Washington, D.C. – Natural Resources Committee Chair Raúl M. Grijalva (D-Ariz.) today issued the following statement after the U.S. Department of the Interior’s Bureau of Ocean Energy Management (BOEM) took the next step in finalizing a new five-year National Outer Continental Shelf Offshore Oil and Gas Leasing Program by proposing no more than 11 lease sales between 2023 and 2028 in the Gulf of Mexico and off the coast of Alaska.
“Holding any new offshore oil and gas lease sales over the next five years is a lose-lose for Americans. It will do nothing to help lower prices at the pump, and it will make our emissions goals virtually impossible to achieve,” Chair Grijalva said. “Our public lands and waters are already responsible for nearly a quarter of the country’s carbon pollution each year. Adding any new lease sales to that equation while the climate crisis is unfolding all around us is nonsensical.
“While I’m obviously glad to see a significant decrease in the amount of new potential offshore leasing compared to what the last administrated proposed, I certainly don’t consider that a comforting standard. We know that oil and gas companies are already hoarding 8 million acres of offshore leases they aren’t using. Handing them additional leases simply gives them more supply for manipulating the market and maximizing their profits, as we’ve already seen this with their record-breaking earnings year.
“Despite my disappointment in leaving the door open to nearly a dozen new lease sales over the next five years, I do take solace in knowing that the Biden administration has made it clear they will listen to frontline environmental justice communities and consult with tribes. After gathering additional public input from Gulf Coast and Alaskan communities over the coming months, I’m hopeful that BOEM comes to the correct conclusion and issues a final program with no offshore sales.”
Contrary to industry talking points, oil and gas companies already hold significant offshore oil and gas reserves that are not yet producing under federal lease. Any new leases will take decades to produce energy resources, making lease sales an impractical solution for lowering U.S. gas prices or responding to the increased overseas demand due to Vladimir Putin’s invasion of Ukraine.
As a new analysis shows, forgoing new Gulf of Mexico leases in public waters will support U.S. efforts to reduce carbon pollution and transition to a clean-energy economy while having no impact on oil prices until the 2030s.

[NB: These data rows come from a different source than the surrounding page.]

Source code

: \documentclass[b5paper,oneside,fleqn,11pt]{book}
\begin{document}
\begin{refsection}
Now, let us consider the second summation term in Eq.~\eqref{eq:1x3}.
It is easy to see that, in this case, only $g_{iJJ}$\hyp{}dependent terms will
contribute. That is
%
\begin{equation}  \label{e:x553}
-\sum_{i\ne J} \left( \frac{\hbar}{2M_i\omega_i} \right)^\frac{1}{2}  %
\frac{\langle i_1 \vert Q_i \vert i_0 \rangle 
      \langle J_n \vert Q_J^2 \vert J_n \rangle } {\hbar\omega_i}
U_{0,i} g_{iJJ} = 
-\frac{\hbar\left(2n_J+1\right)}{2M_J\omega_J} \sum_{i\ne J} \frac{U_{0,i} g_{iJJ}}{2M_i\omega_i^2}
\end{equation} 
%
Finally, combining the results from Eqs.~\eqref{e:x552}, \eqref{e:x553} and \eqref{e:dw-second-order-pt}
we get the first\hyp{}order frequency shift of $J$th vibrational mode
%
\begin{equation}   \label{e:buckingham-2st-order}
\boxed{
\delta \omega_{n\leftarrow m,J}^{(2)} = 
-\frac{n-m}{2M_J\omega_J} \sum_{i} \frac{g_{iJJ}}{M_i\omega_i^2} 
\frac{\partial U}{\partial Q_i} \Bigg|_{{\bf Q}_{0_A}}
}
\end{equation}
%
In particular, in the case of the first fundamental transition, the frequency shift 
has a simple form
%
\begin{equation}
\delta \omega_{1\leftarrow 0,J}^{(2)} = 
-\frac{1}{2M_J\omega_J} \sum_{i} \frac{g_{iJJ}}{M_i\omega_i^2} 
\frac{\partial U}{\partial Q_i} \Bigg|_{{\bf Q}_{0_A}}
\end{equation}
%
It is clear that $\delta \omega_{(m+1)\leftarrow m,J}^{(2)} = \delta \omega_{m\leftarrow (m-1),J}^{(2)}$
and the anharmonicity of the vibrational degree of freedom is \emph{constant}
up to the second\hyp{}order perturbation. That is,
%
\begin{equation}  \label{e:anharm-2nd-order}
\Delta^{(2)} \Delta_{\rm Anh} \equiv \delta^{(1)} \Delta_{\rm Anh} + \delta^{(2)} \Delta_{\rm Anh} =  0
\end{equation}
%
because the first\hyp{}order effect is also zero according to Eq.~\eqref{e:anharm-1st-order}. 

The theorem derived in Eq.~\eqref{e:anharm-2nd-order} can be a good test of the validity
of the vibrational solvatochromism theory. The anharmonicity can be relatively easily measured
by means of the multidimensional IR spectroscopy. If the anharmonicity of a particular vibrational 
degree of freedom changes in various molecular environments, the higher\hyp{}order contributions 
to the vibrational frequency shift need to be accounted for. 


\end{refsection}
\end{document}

The decline in oil production would also be negligible; absent new Gulf leasing, U.S. oil production would still reach a staggering 13.5 million barrels per day in 2035.
This past January, expert witnesses testified at a Subcommittee on Energy and Mineral Resources hearing that reducing offshore oil and gas leasing significantly reduces total global greenhouse gas emissions and will help the U.S. achieve its ambitious climate goals.